Work order> Your task is to set down the line containing "3. **Repository Pattern**: Centralized" and every later line of the entries, word for word, including the last.

Data extract>
——

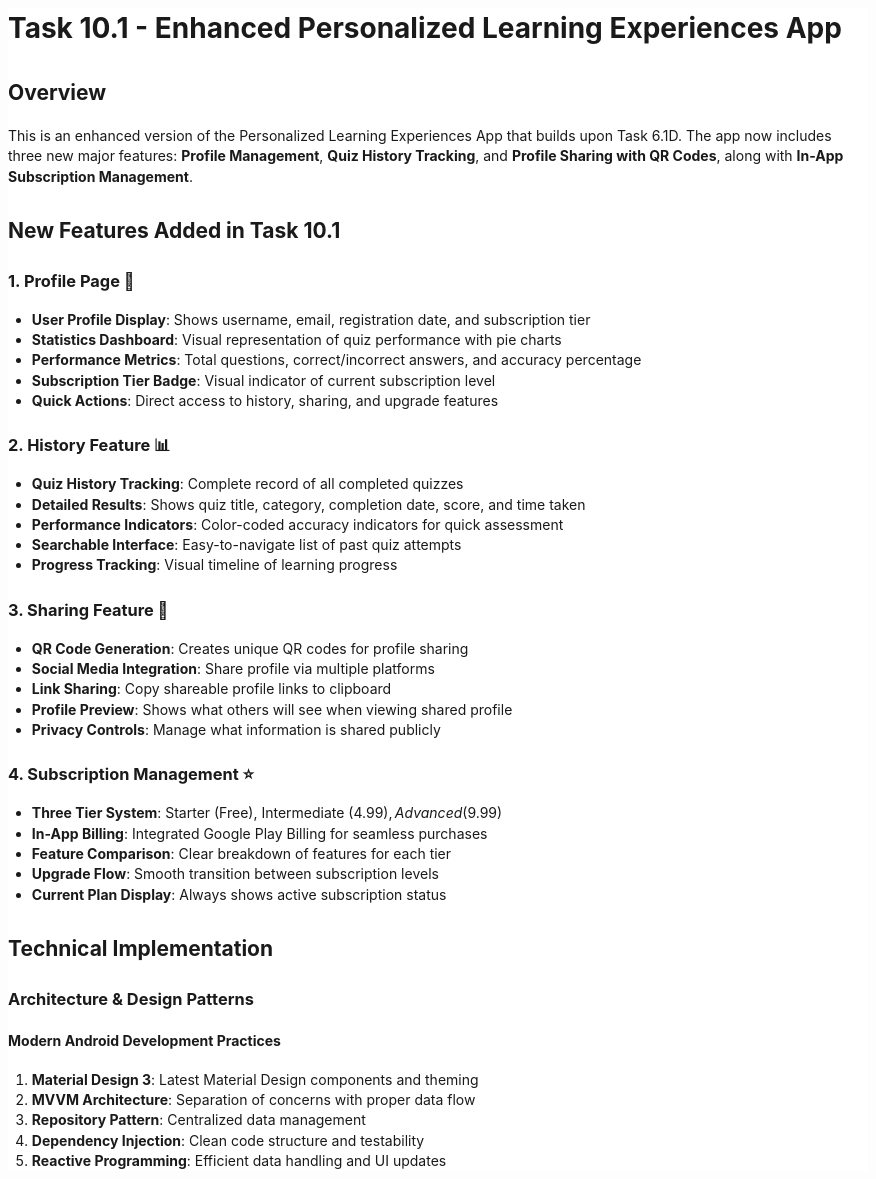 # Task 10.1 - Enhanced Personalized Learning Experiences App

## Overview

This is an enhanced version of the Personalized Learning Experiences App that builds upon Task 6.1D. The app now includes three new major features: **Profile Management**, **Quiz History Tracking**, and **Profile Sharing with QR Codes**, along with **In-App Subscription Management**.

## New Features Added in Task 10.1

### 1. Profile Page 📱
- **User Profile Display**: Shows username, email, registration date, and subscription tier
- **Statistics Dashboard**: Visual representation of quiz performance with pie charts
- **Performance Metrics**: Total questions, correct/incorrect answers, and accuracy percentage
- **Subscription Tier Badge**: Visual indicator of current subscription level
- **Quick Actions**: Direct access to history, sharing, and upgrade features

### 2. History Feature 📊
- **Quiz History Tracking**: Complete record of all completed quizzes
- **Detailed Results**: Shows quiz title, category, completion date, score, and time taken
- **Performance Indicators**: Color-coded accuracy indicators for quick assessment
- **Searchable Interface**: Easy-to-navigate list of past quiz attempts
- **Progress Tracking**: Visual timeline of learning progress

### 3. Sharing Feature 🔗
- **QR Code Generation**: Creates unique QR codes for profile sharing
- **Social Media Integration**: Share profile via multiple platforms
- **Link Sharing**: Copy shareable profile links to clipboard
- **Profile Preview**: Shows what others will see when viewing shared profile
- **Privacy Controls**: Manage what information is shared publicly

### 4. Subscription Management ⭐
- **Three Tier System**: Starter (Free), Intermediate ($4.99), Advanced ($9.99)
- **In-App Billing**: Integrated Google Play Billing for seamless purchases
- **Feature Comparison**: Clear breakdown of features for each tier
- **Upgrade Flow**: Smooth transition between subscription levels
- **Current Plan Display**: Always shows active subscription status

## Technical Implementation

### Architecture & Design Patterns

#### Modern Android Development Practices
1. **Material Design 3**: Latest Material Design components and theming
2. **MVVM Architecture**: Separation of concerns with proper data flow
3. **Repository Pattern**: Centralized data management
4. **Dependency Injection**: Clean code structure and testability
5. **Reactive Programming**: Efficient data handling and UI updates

——

Solution below>
3. **Repository Pattern**: Centralized data management
4. **Dependency Injection**: Clean code structure and testability
5. **Reactive Programming**: Efficient data handling and UI updates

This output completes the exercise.